In situ et en compagnie de deux adorables fillettes, le présent et l’avenir en somme,  Azouz Begag parle du divorce – quand on ne s’aime plus, le courage de le dire –, de l’amour d’un père pour ses filles qui boudent celui qui a écroulé leur monde, trahi leurs illusions. Ce père qui est aussi un homme : « un père et un homme, c’est différent » voudrait-il faire comprendre à ses enfants. D’ailleurs une belle rousse le lui rappelle jusque dans cette semaine de villégiature marine du bout du monde. L’homme est travaillé par des désirs, inavouables, indicibles ; ses gendarmettes de filles surveillent leur papa. Elles sont sur le qui-vive, vigies intraitables, boudeuses et exigeantes, tourmentée par « le mal de mère ». Elles ont besoin d’être rassurées.
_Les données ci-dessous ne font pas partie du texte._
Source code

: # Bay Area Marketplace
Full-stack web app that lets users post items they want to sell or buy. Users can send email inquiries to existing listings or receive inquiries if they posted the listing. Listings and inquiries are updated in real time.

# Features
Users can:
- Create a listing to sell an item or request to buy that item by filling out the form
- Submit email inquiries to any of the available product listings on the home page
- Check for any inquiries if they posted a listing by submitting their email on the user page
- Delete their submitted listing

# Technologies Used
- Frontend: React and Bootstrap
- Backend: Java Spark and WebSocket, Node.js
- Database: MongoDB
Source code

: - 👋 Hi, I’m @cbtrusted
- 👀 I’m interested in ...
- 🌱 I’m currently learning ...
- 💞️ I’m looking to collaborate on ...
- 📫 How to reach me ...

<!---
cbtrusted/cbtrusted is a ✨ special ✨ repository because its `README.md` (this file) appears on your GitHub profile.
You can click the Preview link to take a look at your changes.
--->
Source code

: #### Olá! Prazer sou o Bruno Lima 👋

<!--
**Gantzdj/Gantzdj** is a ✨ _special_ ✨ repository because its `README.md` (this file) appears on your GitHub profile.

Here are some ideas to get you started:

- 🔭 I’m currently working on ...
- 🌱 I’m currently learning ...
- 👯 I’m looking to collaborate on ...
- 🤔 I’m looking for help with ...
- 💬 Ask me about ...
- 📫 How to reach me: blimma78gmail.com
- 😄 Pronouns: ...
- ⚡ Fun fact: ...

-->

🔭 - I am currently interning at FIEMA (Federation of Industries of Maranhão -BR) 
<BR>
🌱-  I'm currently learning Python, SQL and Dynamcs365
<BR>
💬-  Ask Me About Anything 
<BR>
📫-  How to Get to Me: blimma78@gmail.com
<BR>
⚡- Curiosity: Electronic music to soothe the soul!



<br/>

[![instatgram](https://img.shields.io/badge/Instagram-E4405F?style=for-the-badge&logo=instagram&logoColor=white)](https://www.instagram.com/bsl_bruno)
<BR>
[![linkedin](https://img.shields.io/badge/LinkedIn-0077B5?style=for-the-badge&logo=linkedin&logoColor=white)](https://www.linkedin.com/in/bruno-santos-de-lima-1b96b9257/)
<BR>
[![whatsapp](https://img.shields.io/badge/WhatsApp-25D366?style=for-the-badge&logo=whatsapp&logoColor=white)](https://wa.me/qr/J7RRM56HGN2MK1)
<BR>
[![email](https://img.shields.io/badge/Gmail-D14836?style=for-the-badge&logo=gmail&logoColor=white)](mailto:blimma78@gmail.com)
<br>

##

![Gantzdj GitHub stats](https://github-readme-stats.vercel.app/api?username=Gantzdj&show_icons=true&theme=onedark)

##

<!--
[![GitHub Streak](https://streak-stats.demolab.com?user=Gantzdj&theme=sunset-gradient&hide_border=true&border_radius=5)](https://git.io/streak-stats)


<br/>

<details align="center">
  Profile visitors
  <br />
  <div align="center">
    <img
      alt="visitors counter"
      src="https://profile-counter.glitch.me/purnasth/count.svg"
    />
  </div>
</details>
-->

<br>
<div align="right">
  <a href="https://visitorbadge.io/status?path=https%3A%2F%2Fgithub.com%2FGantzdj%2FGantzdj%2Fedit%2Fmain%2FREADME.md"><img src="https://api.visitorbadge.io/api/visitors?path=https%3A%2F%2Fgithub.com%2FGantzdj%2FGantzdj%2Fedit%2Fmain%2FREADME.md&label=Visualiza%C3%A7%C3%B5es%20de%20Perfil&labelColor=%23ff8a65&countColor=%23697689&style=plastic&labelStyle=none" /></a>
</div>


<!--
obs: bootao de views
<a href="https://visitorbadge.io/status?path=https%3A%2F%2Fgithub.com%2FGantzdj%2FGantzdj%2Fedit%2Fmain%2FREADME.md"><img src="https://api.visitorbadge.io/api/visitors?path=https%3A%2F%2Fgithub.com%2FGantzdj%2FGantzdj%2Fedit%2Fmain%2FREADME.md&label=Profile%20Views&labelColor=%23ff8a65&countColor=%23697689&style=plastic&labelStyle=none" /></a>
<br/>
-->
Elles aussi. Papa va tout faire pour amadouer ses petites. Il implorera tous les dieux pour que cesse la pluie. Il se transformera en GO, redoublera les invitations à se régaler de glaces et autres tentations, multipliera les activités. Il louera trois bicyclettes chez les Le Bihan. Drôle de type d’ailleurs que ce Le Bihan ! Il n’a pas plus l’air Breton qu’une pastèque dans un champs d’artichauts et son regard trahi une absence, un trou béant, un ailleurs qui n’a plus sa place ici. Poignants seront les ultimes échanges entre le narrateur et cet homme taciturne qui passe entre les pages comme un étranger sur son île.

C’est alors que s’affirme l’objet de ce roman : l’exil, le manque, le regard des autres qui vous déshabille et croient vous mettre à nue – le sempiternel « de quel pays êtes-vous ? » - alors qu’il ne font que vous perdre des écrans radar ; la France chevillée à l’Algérie et l’Algérie à la France, formant un vaste espace d’hybridation pour des générations d’hommes et de femmes, pour le meilleur et pour le pire.  Mais il faut rentrer. Les fillettes ne veulent pas rater le bateau. Les enfants n’aiment pas qu’un vent mauvais bouscule leur quotidien. La vie est intransigeante.

Azouz Begag écrit avec légèreté, avec ici ou là un zeste de poésie ; deux doigts d’humour, une larme de tendresse. Le gone de Lyon distille quelques mots de son pays, il joue et se joue des formules, abuse des métaphores. Enfin ça, ce sont ses filles qui le disent.